▸ WHAT THIS TASK INVOLVES
Which lines in the data below contain the string "nodig"? Show each one.

▸ SOURCE INFORMATION
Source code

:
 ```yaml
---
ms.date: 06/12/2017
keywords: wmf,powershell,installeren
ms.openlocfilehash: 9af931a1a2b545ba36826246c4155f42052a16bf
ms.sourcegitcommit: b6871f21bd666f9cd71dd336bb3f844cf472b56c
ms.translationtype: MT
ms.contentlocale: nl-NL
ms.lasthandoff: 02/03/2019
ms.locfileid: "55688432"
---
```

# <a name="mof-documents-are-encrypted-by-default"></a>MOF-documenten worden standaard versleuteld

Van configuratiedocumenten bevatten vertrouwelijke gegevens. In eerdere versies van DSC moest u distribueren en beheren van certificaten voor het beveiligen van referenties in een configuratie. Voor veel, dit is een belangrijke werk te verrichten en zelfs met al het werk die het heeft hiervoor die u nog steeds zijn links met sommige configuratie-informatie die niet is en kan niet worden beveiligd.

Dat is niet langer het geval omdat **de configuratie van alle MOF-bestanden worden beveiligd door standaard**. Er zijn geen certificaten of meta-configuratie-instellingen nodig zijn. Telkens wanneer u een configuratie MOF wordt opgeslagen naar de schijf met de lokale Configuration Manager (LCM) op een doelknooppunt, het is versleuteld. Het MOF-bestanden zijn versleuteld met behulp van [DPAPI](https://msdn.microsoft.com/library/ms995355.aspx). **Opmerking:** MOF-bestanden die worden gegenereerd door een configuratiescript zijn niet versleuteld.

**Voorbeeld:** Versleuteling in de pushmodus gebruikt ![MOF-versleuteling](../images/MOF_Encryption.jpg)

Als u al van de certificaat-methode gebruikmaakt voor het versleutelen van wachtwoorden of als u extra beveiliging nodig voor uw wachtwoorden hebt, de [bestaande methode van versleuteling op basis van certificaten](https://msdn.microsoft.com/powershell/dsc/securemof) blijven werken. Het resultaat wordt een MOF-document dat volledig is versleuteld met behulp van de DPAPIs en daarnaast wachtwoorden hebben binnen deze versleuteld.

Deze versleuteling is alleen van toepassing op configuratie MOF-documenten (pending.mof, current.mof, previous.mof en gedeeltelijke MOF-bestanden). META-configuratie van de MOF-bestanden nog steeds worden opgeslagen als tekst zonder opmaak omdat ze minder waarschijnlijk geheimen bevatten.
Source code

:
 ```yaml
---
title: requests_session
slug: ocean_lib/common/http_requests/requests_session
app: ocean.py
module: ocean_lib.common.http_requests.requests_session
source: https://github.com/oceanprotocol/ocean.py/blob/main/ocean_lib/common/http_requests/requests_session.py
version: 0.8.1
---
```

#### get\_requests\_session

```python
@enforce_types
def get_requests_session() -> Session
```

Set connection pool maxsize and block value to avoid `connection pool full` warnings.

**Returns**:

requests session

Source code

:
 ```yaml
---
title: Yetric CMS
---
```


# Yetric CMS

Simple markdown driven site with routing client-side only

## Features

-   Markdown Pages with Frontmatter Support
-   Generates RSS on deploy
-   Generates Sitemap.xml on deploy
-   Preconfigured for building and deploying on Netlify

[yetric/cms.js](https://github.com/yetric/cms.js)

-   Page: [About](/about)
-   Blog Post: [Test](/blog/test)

▸ ANSWER SPACE
Dat is niet langer het geval omdat **de configuratie van alle MOF-bestanden worden beveiligd door standaard**. Er zijn geen certificaten of meta-configuratie-instellingen nodig zijn. Telkens wanneer u een configuratie MOF wordt opgeslagen naar de schijf met de lokale Configuration Manager (LCM) op een doelknooppunt, het is versleuteld. Het MOF-bestanden zijn versleuteld met behulp van [DPAPI](https://msdn.microsoft.com/library/ms995355.aspx). **Opmerking:** MOF-bestanden die worden gegenereerd door een configuratiescript zijn niet versleuteld.
Als u al van de certificaat-methode gebruikmaakt voor het versleutelen van wachtwoorden of als u extra beveiliging nodig voor uw wachtwoorden hebt, de [bestaande methode van versleuteling op basis van certificaten](https://msdn.microsoft.com/powershell/dsc/securemof) blijven werken. Het resultaat wordt een MOF-document dat volledig is versleuteld met behulp van de DPAPIs en daarnaast wachtwoorden hebben binnen deze versleuteld.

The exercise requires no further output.